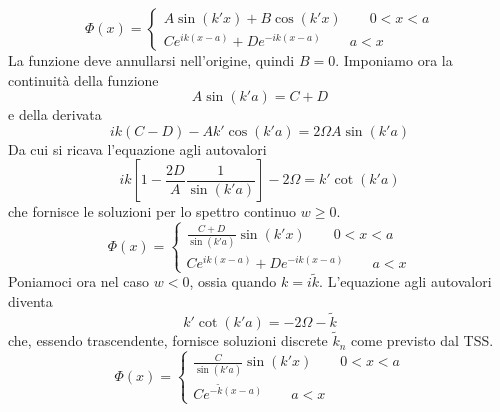 \documentclass[a4paper]{article}
\begin{document}
        \begin{equation*}
            \Phi(x)=
            \begin{cases}
                A\sin(k'x)+B\cos(k'x) \quad\quad 0<x<a\\
                Ce^{ik(x-a)}+De^{-ik(x-a)} \quad\quad a<x
            \end{cases}
        \end{equation*}
        La funzione deve annullarsi nell'origine, quindi $B=0$.
        Imponiamo ora la continuità della funzione
        \begin{equation*}
            A\sin(k'a)=C+D
        \end{equation*}
        e della derivata
        \begin{equation*}
            ik(C-D)-Ak'\cos(k'a)=2\Omega A\sin(k'a)
        \end{equation*}
        Da cui si ricava l'equazione agli autovalori
        \begin{equation*}
            ik\left[1-\frac{2D}{A}\frac{1}{\sin(k'a)}\right]-2\Omega=k'\cot(k'a)
        \end{equation*}
        che fornisce le soluzioni per lo spettro continuo $w\geq 0$.
        \begin{equation*}
            \Phi(x)=
            \begin{cases}
                \frac{C+D}{\sin(k'a)}\sin(k'x) \quad\quad 0<x<a\\
                Ce^{ik(x-a)}+De^{-ik(x-a)} \quad\quad a<x
            \end{cases}
        \end{equation*}
        Poniamoci ora nel caso $w<0$, ossia quando $k=i\tilde{k}$.
        L'equazione agli autovalori diventa
        \begin{equation*}
            k'\cot(k'a)=-2\Omega-\tilde{k}
        \end{equation*}
        che, essendo trascendente, fornisce soluzioni discrete $\tilde{k}_n$ come previsto dal TSS.
        \begin{equation*}
            \Phi(x)=
            \begin{cases}
                \frac{C}{\sin(k'a)}\sin(k'x) \quad\quad 0<x<a\\
                Ce^{-\tilde{k}(x-a)} \quad\quad a<x
            \end{cases}
        \end{equation*}


    
\end{document}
• • • • • • •
● Activity: Pictures should be skipped, and the records retyped word for word.

● Answer area:
 \documentclass[a4paper]{article}
\begin{document}
        \begin{equation*}
            \Phi(x)=
            \begin{cases}
                A\sin(k'x)+B\cos(k'x) \quad\quad 0<x<a\\
                Ce^{ik(x-a)}+De^{-ik(x-a)} \quad\quad a<x
            \end{cases}
        \end{equation*}
        La funzione deve annullarsi nell'origine, quindi $B=0$.
        Imponiamo ora la continuità della funzione
        \begin{equation*}
            A\sin(k'a)=C+D
        \end{equation*}
        e della derivata
        \begin{equation*}
            ik(C-D)-Ak'\cos(k'a)=2\Omega A\sin(k'a)
        \end{equation*}
        Da cui si ricava l'equazione agli autovalori
        \begin{equation*}
            ik\left[1-\frac{2D}{A}\frac{1}{\sin(k'a)}\right]-2\Omega=k'\cot(k'a)
        \end{equation*}
        che fornisce le soluzioni per lo spettro continuo $w\geq 0$.
        \begin{equation*}
            \Phi(x)=
            \begin{cases}
                \frac{C+D}{\sin(k'a)}\sin(k'x) \quad\quad 0<x<a\\
                Ce^{ik(x-a)}+De^{-ik(x-a)} \quad\quad a<x
            \end{cases}
        \end{equation*}
        Poniamoci ora nel caso $w<0$, ossia quando $k=i\tilde{k}$.
        L'equazione agli autovalori diventa
        \begin{equation*}
            k'\cot(k'a)=-2\Omega-\tilde{k}
        \end{equation*}
        che, essendo trascendente, fornisce soluzioni discrete $\tilde{k}_n$ come previsto dal TSS.
        \begin{equation*}
            \Phi(x)=
            \begin{cases}
                \frac{C}{\sin(k'a)}\sin(k'x) \quad\quad 0<x<a\\
                Ce^{-\tilde{k}(x-a)} \quad\quad a<x
            \end{cases}
        \end{equation*}


    
\end{document}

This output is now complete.